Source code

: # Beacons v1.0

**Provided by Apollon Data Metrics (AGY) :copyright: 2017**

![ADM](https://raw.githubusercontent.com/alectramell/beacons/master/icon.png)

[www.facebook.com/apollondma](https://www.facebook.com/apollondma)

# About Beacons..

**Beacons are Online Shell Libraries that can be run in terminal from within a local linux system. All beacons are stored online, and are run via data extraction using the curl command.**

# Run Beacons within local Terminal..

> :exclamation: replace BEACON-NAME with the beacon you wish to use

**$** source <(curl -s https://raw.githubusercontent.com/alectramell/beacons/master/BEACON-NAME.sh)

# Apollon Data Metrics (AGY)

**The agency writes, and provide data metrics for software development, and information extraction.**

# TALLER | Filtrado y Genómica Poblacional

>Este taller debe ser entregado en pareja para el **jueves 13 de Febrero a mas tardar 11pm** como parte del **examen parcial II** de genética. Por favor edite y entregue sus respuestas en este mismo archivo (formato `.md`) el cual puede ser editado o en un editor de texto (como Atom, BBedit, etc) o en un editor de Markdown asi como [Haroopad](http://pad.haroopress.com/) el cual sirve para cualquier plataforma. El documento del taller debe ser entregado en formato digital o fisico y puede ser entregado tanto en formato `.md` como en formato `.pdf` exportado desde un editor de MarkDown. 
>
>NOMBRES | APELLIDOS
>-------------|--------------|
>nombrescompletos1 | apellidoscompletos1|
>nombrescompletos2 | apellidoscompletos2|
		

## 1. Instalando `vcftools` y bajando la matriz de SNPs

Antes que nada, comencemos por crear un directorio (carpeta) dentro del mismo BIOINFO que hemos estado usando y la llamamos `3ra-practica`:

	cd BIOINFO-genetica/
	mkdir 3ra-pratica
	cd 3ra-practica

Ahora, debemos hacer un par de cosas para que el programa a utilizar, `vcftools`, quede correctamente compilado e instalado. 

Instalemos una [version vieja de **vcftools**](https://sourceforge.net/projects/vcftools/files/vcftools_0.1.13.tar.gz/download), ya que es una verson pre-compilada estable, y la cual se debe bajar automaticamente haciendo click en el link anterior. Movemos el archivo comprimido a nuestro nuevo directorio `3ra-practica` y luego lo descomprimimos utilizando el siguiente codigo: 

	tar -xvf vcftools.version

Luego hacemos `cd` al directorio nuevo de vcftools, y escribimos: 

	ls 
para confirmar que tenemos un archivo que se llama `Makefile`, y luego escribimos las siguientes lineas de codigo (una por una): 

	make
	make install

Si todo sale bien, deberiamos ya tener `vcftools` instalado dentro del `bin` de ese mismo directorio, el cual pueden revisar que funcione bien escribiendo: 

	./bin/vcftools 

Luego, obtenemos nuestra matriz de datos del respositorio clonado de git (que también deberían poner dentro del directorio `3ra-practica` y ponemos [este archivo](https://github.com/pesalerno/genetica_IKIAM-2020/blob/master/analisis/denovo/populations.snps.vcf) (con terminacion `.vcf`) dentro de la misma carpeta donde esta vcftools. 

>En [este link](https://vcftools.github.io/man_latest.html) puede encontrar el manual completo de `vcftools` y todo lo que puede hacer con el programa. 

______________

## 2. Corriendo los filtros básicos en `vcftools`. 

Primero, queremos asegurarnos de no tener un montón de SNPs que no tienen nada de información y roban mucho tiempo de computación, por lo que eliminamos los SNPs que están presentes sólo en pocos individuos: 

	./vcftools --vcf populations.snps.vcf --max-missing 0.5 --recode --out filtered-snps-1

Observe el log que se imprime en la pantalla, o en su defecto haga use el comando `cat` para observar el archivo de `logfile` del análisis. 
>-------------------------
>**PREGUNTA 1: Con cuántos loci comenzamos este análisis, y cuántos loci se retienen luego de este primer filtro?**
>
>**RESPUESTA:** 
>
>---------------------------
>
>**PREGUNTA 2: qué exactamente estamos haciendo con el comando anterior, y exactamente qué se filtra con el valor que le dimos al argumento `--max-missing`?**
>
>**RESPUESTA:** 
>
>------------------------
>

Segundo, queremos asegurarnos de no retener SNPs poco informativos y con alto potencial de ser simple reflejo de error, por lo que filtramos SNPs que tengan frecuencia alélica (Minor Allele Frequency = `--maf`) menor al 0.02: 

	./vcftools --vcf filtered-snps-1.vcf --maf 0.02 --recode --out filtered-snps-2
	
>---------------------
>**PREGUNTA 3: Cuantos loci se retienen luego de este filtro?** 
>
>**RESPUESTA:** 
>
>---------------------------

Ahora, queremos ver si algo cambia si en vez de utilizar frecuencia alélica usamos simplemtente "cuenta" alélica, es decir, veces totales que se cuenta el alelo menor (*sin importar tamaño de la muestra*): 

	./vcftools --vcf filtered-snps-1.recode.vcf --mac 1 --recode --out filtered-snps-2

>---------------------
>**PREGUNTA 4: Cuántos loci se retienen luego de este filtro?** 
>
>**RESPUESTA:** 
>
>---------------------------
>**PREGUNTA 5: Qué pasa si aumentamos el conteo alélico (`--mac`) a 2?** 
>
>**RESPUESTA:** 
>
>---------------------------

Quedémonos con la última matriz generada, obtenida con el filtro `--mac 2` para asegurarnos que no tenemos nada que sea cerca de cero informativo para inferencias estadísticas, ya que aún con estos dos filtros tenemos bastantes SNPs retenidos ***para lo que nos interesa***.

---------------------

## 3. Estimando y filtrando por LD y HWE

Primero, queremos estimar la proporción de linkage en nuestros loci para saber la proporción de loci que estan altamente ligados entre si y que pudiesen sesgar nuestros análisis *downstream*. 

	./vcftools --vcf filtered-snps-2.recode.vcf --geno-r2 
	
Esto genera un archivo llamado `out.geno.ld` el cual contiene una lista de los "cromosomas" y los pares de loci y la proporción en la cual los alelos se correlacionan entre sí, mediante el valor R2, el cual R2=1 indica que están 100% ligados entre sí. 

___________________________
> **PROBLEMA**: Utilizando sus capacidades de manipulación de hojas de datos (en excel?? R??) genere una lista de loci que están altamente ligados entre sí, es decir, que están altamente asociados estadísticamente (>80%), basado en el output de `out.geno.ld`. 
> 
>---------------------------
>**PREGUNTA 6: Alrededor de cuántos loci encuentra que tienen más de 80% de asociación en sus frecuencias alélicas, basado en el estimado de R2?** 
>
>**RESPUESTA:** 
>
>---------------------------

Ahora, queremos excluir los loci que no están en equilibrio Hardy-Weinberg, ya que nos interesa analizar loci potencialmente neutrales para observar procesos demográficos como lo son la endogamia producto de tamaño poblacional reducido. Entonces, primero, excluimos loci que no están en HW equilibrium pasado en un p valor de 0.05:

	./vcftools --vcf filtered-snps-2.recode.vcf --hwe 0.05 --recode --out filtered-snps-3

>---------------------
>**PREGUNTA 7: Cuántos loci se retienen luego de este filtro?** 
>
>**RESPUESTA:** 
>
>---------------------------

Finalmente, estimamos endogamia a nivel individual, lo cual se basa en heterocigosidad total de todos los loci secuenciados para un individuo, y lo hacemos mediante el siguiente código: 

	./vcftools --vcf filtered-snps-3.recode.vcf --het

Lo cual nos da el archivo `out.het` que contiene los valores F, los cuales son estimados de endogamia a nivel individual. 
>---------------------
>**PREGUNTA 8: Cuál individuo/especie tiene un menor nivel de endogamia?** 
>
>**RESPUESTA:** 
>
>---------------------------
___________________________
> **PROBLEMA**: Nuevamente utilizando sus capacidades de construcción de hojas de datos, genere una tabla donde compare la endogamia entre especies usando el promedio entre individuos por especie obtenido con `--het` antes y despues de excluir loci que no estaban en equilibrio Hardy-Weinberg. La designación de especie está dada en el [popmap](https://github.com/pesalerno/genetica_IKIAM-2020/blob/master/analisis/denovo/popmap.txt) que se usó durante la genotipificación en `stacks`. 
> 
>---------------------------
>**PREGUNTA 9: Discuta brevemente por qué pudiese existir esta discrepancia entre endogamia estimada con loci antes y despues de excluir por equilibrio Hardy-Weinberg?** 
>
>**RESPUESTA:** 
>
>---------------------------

» Problem: Filter the material for the word "retienen" and copy each matching line.

» Task solution:
>**PREGUNTA 1: Con cuántos loci comenzamos este análisis, y cuántos loci se retienen luego de este primer filtro?**
>**PREGUNTA 3: Cuantos loci se retienen luego de este filtro?** 
>**PREGUNTA 4: Cuántos loci se retienen luego de este filtro?** 
>**PREGUNTA 7: Cuántos loci se retienen luego de este filtro?** 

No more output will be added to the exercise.